"why wine matters" begs the question. wine doesn't matter. if wine did not contain alcohol, and if people were not obsessed with rationalizing the introduction of alcohol into their bodies, wine connoisseurship would not exist. the measure of that obsession at the extreme upper end of the social spectrum (and those who aspire to simulate that status) is the unbelievable preciousness and...extreme effeminacy of whingeing wine-whining. course i say this as someone who's...kinda pissed off at the substance alcohol.
In among such adventures, Nossiter makes a passionate case for the cultural importance of wine. Disdaining “winespeak,” he uses literary and historical metaphors. Bordeaux wine, for instance, is structured like “a hefty novel,” whereas a Burgundy has the “staccato lyricism” of a poem. (That sounds pretentious, but when I tried it out on my wine buddies they thought it hit the mark.)

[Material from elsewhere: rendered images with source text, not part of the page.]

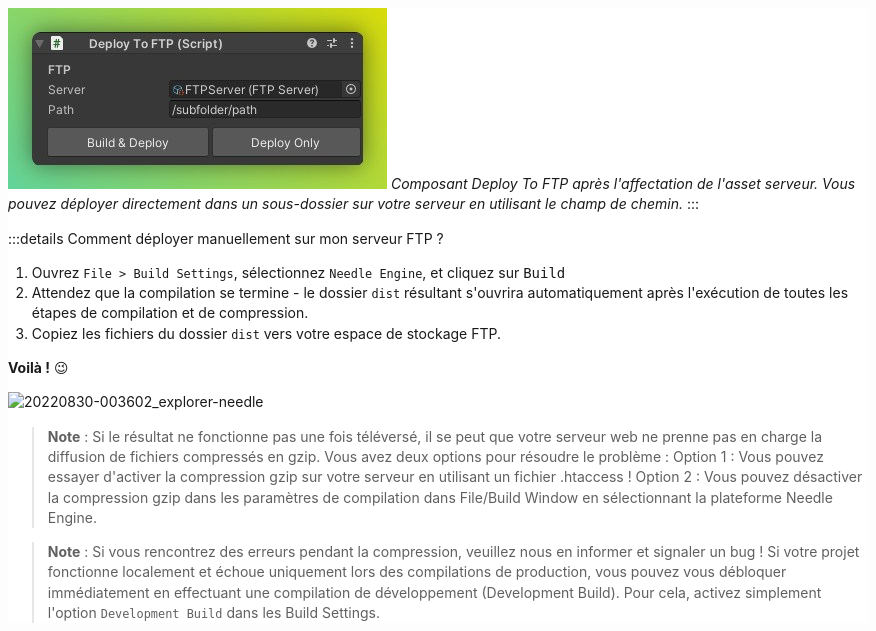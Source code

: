 ![Composant Deploy To FTP dans Unity avec l'asset serveur attribué](/deployment/deploytoftp3.jpg)
*Composant Deploy To FTP après l'affectation de l'asset serveur. Vous pouvez déployer directement dans un sous-dossier sur votre serveur en utilisant le champ de chemin.*
:::

:::details Comment déployer manuellement sur mon serveur FTP ?

1) Ouvrez `File > Build Settings`, sélectionnez `Needle Engine`, et cliquez sur <kbd>Build</kbd>
2) Attendez que la compilation se termine - le dossier `dist` résultant s'ouvrira automatiquement après l'exécution de toutes les étapes de compilation et de compression.
3) Copiez les fichiers du dossier `dist` vers votre espace de stockage FTP.

**Voilà !** 😉

![20220830-003602_explorer-needle](https://user-images.githubusercontent.com/2693840/187311461-e6afb2d7-5761-48cf-bacb-1c1733bb768b.png)

> **Note** : Si le résultat ne fonctionne pas une fois téléversé, il se peut que votre serveur web ne prenne pas en charge la diffusion de fichiers compressés en gzip. Vous avez deux options pour résoudre le problème :
Option 1 : Vous pouvez essayer d'activer la compression gzip sur votre serveur en utilisant un fichier .htaccess !
Option 2 : Vous pouvez désactiver la compression gzip dans les paramètres de compilation dans File/Build Window en sélectionnant la plateforme Needle Engine.

> **Note** : Si vous rencontrez des erreurs pendant la compression, veuillez nous en informer et signaler un bug ! Si votre projet fonctionne localement et échoue uniquement lors des compilations de production, vous pouvez vous débloquer immédiatement en effectuant une compilation de développement (Development Build). Pour cela, activez simplement l'option `Development Build` dans les Build Settings.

this leaves it open whether these liquids taste more like a limerick or more like paradise lost, more like war and peace or harry potter and the goblet of fire. i'd suggest not trying to pay off on the metaphor, but there's no stopping a sommelier. does it taste more like a vermeer or picasso? the protestant reformation or the battle of stalingrad? the rockies or the andes? brahms or cage? robert johnson or natalie imbruglia? conceptualism or neo-expressionism? mars or saturn? anyway one kind of feels that substance abuse has been confounded with art: just go to the museum. then come home and cut to the everclear.